When disconnect() happens, we call unregister_netdev(). This will call 
netdev->stop if the interface was up, and netdev->stop ensures that no 
more packets are queued for transmission, and that the host does not 
receive any more packets or interrupts from the device.

unregister_netdev() also does some synchronization and rtnl stuff, and 
after it has returned, it is guaranteed that no ioctls or other 
functions (hard_start_xmit/set_mac_address) are in progress, and it is 
guaranteed that no more of those will happen.

In disconnect() we also kill all urbs that we know about.
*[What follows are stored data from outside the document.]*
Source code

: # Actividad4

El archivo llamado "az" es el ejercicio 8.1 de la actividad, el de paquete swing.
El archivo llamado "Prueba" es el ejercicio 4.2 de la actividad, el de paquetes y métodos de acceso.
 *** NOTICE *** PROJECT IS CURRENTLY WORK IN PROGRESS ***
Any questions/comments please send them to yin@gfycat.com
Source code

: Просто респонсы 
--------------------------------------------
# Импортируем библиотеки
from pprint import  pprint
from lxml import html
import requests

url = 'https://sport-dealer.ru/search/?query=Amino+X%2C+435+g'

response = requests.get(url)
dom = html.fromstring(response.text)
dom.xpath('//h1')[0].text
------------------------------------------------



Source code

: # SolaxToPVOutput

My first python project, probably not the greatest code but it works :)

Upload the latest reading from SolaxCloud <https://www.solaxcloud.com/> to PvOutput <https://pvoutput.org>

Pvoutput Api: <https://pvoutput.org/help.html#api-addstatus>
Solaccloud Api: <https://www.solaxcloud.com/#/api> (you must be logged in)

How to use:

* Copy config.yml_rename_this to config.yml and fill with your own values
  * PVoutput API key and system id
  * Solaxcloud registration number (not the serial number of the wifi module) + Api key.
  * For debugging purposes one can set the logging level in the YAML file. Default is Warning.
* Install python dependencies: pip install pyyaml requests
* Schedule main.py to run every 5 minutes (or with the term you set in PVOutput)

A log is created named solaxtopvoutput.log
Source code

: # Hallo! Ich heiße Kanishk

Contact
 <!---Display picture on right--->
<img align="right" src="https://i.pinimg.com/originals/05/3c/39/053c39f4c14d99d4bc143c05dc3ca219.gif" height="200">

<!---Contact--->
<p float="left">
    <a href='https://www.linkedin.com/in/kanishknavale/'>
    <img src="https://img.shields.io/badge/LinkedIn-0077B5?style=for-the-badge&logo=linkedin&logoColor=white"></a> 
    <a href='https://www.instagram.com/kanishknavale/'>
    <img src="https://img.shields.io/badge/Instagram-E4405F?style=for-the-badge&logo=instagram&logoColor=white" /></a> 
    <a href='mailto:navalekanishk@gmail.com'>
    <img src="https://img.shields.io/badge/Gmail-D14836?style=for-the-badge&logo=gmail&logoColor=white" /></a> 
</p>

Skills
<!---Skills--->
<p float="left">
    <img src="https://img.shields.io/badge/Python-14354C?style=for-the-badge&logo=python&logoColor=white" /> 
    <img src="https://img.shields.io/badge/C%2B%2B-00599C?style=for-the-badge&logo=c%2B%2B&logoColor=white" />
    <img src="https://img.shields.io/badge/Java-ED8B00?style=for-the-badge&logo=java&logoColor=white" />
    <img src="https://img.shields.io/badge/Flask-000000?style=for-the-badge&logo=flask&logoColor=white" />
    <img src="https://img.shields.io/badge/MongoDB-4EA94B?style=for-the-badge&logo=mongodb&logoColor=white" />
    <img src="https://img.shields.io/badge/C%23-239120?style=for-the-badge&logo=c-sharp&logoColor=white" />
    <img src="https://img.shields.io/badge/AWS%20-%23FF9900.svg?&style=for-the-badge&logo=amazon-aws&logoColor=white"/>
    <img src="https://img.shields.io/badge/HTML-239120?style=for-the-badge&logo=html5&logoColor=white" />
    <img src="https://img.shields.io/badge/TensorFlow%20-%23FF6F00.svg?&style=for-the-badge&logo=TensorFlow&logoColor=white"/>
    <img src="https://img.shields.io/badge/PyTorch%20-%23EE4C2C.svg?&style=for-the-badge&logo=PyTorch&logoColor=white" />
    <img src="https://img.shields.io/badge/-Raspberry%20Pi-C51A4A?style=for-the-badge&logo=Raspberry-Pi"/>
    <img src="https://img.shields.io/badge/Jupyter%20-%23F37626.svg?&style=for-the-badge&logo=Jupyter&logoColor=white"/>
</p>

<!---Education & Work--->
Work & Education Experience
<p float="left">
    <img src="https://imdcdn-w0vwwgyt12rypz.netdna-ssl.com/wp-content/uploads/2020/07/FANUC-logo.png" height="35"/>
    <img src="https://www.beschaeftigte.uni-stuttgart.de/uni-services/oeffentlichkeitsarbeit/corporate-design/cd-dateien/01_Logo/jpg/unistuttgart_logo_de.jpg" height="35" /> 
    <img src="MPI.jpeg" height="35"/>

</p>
All of our URB 
completions handle the cancelled case without generating further I/O.

Additionally, the return values of all of our usb I/O function calls are 
checked and propagated up, so most code will simply stop when the device 
gets unplugged.

At this point, it's now safe to say that nobody is using (or will use) 
the various structures, so disconnect() frees the whole lot and returns.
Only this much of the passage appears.